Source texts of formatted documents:
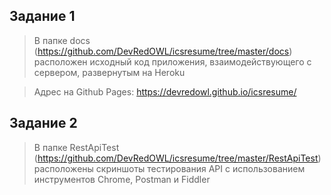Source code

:## Задание 1
> В папке docs (https://github.com/DevRedOWL/icsresume/tree/master/docs) расположен исходный код приложения, взаимодействующего с сервером, развернутым на Heroku

> Адрес на Github Pages: https://devredowl.github.io/icsresume/

## Задание 2
> В папке RestApiTest (https://github.com/DevRedOWL/icsresume/tree/master/RestApiTest) расположены скриншоты тестирования API с использованием инструментов Chrome, Postman и Fiddler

• Description of the task
From the line containing "## Задание 2" to the last line of the records above, please write out every line exactly and add nothing.

• Your response
## Задание 2
> В папке RestApiTest (https://github.com/DevRedOWL/icsresume/tree/master/RestApiTest) расположены скриншоты тестирования API с использованием инструментов Chrome, Postman и Fiddler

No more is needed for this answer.